Starting with the first line below, extract each line through the one that contains "- Director text responses", inclusive, excluding pictures.

*** Opening SOURCE DATA ***

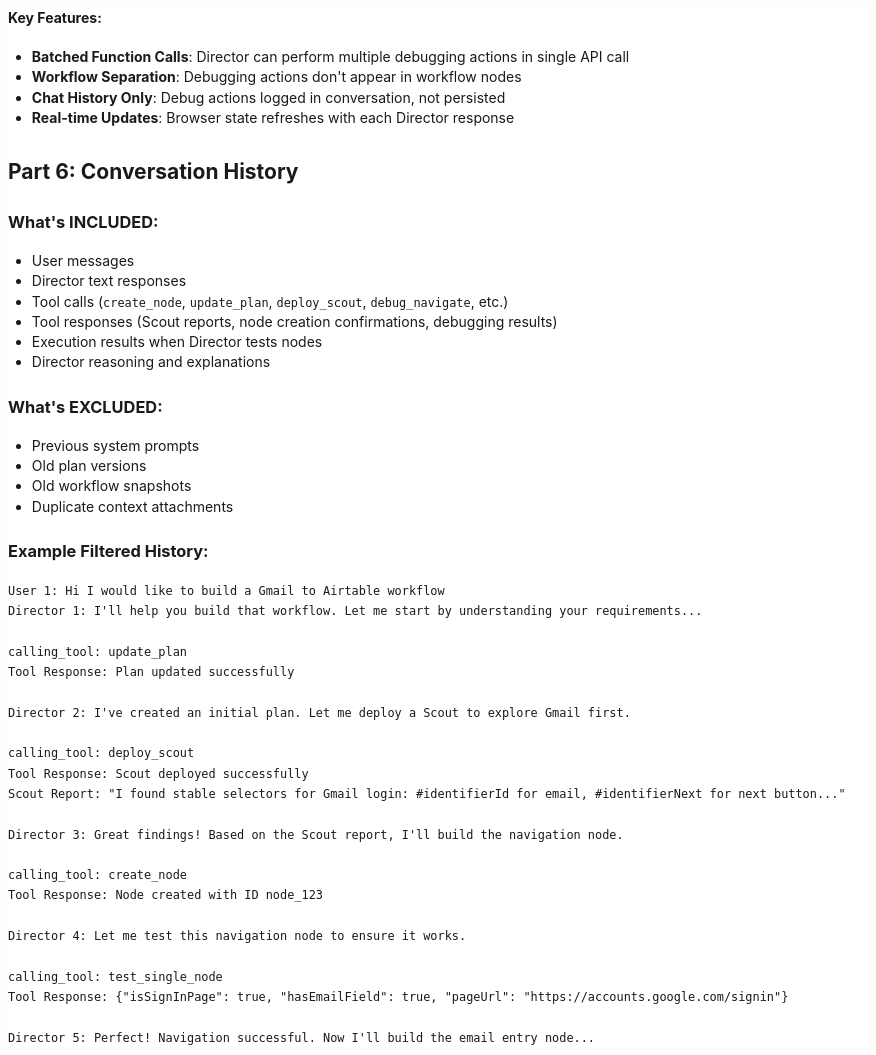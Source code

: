 #### Key Features:
- **Batched Function Calls**: Director can perform multiple debugging actions in single API call
- **Workflow Separation**: Debugging actions don't appear in workflow nodes
- **Chat History Only**: Debug actions logged in conversation, not persisted
- **Real-time Updates**: Browser state refreshes with each Director response

## Part 6: Conversation History

### What's INCLUDED:
- User messages
- Director text responses  
- Tool calls (`create_node`, `update_plan`, `deploy_scout`, `debug_navigate`, etc.)
- Tool responses (Scout reports, node creation confirmations, debugging results)
- Execution results when Director tests nodes
- Director reasoning and explanations

### What's EXCLUDED:
- Previous system prompts
- Old plan versions  
- Old workflow snapshots
- Duplicate context attachments

### Example Filtered History:
```
User 1: Hi I would like to build a Gmail to Airtable workflow
Director 1: I'll help you build that workflow. Let me start by understanding your requirements...

calling_tool: update_plan
Tool Response: Plan updated successfully

Director 2: I've created an initial plan. Let me deploy a Scout to explore Gmail first.

calling_tool: deploy_scout  
Tool Response: Scout deployed successfully
Scout Report: "I found stable selectors for Gmail login: #identifierId for email, #identifierNext for next button..."

Director 3: Great findings! Based on the Scout report, I'll build the navigation node.

calling_tool: create_node
Tool Response: Node created with ID node_123

Director 4: Let me test this navigation node to ensure it works.

calling_tool: test_single_node
Tool Response: {"isSignInPage": true, "hasEmailField": true, "pageUrl": "https://accounts.google.com/signin"}

Director 5: Perfect! Navigation successful. Now I'll build the email entry node...
```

*** Closing SOURCE DATA ***

EXERCISE RESULT:
Source code

: #### Key Features:
- **Batched Function Calls**: Director can perform multiple debugging actions in single API call
- **Workflow Separation**: Debugging actions don't appear in workflow nodes
- **Chat History Only**: Debug actions logged in conversation, not persisted
- **Real-time Updates**: Browser state refreshes with each Director response

## Part 6: Conversation History

### What's INCLUDED:
- User messages
- Director text responses  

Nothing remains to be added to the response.